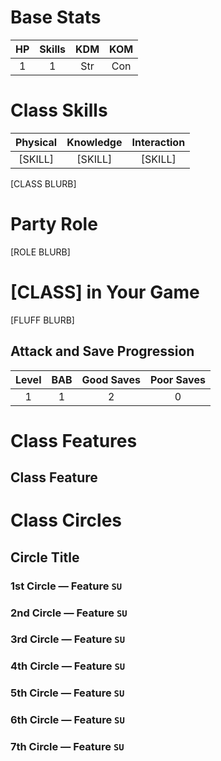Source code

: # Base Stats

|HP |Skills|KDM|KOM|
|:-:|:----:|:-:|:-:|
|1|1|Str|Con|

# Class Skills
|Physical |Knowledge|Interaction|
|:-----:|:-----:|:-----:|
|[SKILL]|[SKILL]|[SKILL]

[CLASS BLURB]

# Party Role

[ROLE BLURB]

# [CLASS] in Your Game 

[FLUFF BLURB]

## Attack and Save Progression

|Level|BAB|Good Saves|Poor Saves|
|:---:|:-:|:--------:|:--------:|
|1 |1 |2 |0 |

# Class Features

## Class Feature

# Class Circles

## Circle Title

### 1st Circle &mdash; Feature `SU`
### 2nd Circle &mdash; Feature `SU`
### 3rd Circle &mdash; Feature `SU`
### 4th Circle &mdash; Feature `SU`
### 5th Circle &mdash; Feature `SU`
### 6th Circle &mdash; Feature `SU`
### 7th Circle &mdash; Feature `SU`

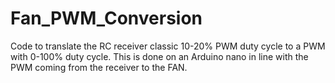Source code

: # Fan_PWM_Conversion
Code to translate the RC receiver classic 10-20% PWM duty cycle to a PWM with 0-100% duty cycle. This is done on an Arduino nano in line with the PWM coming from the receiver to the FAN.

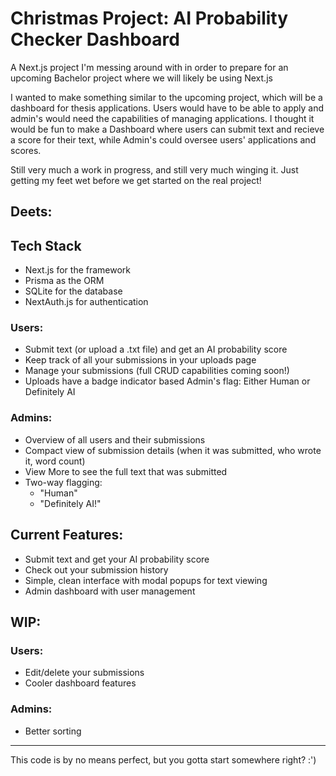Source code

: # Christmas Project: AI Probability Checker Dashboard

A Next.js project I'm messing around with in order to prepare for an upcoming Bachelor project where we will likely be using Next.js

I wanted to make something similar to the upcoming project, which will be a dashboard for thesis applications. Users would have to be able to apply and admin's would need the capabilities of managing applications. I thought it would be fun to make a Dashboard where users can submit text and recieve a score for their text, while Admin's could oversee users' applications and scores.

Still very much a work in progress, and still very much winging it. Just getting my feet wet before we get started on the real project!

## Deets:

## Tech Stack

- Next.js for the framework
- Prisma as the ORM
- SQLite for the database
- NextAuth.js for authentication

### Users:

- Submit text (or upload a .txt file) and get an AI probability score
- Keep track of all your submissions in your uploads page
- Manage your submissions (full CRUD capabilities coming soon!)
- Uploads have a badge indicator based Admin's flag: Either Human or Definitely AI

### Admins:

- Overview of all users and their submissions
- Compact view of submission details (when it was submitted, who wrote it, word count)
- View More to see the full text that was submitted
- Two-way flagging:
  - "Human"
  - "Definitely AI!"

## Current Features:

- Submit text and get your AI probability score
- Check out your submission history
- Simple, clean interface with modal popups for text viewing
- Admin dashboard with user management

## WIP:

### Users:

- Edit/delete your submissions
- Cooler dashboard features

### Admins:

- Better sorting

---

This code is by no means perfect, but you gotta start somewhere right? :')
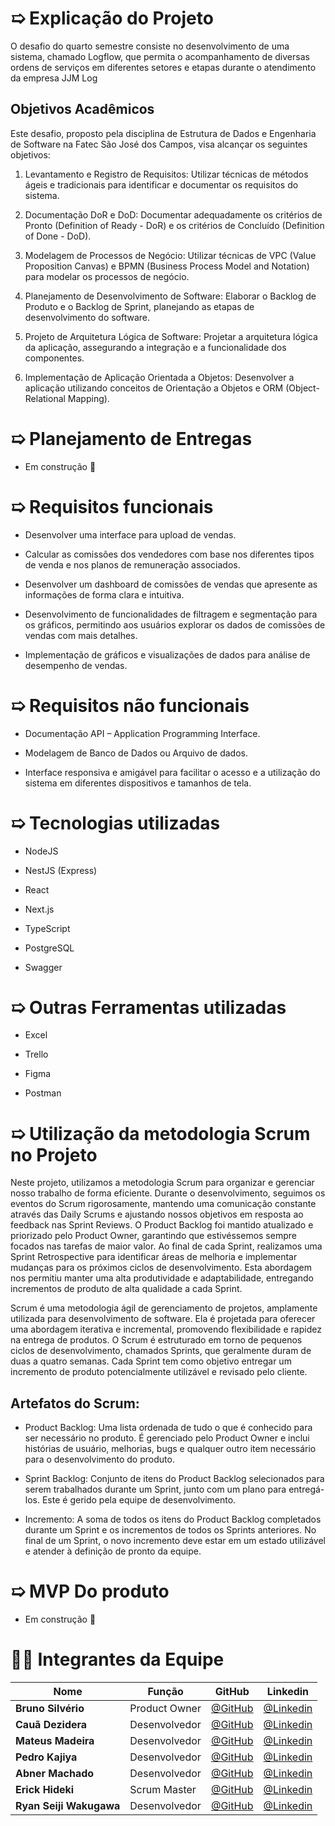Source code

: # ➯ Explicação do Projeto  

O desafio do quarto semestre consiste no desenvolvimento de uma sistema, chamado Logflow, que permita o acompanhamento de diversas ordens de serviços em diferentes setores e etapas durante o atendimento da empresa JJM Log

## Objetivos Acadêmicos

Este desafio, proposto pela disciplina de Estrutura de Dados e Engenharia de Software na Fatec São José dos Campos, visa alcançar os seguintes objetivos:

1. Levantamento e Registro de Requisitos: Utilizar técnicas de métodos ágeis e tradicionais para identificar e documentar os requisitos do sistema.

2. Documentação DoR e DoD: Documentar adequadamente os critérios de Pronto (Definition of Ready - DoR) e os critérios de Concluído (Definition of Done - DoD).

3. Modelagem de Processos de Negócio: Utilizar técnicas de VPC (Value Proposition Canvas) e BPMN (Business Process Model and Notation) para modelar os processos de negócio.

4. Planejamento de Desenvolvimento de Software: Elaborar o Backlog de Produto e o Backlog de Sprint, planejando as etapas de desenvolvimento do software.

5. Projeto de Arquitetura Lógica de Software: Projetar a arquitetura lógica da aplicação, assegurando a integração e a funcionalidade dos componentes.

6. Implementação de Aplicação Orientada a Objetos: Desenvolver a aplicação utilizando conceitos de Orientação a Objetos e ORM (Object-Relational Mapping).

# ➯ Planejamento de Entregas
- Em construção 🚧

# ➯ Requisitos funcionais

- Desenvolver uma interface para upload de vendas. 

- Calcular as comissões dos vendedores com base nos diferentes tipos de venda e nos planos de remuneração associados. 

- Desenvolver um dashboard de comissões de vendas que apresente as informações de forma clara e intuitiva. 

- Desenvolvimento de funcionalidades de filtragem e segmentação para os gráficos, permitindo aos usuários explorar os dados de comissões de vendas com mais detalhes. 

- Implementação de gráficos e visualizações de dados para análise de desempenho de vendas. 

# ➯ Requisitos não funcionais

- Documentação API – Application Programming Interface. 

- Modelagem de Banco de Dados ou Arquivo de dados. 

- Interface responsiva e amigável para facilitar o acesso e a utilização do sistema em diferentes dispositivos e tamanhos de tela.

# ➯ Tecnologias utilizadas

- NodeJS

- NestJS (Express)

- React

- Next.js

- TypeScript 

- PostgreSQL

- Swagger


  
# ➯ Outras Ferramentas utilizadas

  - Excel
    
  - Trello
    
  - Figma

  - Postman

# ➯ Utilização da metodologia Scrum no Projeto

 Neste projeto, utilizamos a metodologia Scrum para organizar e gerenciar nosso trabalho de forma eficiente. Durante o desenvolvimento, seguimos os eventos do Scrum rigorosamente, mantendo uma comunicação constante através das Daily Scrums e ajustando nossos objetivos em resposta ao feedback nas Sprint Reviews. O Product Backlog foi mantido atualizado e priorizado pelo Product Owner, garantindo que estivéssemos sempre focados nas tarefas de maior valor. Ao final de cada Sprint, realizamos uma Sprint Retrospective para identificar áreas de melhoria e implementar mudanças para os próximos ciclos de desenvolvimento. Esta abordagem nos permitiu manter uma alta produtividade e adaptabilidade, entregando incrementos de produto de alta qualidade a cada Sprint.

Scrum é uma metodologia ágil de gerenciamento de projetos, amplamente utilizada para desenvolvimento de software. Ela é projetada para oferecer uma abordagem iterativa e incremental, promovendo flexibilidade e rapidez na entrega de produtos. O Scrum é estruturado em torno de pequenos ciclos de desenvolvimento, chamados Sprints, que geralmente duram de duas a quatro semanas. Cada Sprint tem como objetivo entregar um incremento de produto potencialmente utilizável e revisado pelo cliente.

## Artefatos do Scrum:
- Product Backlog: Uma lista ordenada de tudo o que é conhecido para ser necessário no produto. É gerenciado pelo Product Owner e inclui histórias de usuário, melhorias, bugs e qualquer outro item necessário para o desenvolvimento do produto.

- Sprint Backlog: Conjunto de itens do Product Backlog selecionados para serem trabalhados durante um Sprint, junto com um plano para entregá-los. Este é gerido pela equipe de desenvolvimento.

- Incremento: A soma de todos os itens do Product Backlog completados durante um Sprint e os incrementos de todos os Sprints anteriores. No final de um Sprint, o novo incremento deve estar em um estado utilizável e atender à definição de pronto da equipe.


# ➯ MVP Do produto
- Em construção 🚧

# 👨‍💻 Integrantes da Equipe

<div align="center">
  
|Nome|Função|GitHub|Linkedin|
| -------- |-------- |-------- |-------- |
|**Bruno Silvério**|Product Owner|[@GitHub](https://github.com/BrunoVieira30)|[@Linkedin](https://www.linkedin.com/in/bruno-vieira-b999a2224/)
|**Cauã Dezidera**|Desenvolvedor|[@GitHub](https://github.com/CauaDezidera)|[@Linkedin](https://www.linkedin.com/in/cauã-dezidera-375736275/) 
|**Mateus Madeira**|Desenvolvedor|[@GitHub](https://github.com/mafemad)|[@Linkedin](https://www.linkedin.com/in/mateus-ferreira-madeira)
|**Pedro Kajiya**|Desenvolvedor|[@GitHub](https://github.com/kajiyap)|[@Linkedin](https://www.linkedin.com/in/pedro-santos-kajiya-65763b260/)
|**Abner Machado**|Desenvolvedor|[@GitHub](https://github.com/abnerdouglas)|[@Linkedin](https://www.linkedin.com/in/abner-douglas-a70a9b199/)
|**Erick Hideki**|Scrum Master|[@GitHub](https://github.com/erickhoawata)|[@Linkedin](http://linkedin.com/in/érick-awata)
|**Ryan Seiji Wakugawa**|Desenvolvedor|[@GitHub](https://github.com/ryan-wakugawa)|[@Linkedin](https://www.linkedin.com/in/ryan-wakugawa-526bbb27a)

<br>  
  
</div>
==============================
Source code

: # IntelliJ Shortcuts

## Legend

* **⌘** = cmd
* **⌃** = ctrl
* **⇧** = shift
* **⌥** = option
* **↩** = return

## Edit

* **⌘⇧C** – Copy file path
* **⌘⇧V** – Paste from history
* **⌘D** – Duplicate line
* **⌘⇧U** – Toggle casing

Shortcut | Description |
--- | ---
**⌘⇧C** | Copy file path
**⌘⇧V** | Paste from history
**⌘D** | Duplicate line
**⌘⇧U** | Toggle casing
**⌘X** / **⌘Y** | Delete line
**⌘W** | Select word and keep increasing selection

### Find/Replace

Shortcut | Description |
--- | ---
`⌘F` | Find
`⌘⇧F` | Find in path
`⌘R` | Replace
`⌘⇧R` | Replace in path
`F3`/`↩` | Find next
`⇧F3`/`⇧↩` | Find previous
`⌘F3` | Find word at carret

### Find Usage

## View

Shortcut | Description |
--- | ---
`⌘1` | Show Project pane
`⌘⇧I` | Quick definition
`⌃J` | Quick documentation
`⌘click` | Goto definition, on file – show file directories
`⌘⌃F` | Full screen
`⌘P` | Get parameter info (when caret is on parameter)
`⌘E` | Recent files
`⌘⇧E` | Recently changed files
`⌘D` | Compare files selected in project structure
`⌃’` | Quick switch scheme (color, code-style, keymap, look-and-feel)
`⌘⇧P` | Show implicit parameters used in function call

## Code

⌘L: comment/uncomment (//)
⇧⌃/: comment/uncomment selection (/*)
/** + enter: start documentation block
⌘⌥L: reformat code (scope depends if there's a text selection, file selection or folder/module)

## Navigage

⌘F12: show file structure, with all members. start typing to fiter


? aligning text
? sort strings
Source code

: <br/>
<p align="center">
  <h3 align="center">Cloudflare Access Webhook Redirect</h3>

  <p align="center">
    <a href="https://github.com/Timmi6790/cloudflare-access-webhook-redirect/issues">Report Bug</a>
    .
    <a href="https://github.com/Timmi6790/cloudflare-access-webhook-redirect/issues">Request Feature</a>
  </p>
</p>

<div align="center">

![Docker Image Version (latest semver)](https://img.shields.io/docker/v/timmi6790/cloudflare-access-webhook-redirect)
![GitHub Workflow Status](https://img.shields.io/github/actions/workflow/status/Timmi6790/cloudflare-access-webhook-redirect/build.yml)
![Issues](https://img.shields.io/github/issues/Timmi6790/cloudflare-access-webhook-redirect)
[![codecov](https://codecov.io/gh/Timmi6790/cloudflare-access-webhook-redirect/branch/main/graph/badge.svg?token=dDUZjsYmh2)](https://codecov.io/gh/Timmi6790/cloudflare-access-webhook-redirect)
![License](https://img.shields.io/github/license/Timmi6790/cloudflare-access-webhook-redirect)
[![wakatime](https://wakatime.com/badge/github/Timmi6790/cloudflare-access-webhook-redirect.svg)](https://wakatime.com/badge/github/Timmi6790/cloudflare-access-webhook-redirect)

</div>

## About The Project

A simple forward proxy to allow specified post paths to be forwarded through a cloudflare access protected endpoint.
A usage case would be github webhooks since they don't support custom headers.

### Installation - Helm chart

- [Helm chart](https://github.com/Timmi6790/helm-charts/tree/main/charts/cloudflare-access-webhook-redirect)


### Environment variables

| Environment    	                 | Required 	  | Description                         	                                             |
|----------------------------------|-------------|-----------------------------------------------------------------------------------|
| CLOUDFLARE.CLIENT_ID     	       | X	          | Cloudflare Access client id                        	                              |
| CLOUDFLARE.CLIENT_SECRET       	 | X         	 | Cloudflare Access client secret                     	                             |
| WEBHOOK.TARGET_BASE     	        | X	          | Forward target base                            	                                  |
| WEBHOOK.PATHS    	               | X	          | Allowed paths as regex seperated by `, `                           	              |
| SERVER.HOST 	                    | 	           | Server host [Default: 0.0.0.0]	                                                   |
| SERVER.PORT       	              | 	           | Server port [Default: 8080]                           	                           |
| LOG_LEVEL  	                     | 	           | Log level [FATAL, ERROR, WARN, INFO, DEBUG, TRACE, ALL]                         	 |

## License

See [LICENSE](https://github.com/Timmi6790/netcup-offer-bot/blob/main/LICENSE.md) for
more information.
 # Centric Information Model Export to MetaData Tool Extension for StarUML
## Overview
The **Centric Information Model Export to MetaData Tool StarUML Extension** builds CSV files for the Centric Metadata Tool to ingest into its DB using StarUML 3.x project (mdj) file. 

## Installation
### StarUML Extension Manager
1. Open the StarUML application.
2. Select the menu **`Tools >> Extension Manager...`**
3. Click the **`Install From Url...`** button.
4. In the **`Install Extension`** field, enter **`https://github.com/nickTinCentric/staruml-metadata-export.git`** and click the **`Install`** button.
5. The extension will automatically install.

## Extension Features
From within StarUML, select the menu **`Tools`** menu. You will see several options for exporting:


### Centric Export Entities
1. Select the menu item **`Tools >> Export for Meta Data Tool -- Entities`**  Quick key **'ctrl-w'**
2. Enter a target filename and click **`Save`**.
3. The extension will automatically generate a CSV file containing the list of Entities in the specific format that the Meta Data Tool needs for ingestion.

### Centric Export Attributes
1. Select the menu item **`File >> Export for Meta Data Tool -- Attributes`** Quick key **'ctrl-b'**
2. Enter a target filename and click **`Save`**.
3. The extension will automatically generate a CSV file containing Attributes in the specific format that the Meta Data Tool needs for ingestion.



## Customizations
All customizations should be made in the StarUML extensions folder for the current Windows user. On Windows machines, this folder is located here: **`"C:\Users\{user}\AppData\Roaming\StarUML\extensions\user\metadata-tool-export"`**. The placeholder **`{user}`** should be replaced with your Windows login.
==============================
Activity:
Copy all lines of the material above where the string "Paste" occurs.

Task answer:
* **⌘⇧V** – Paste from history
**⌘⇧V** | Paste from history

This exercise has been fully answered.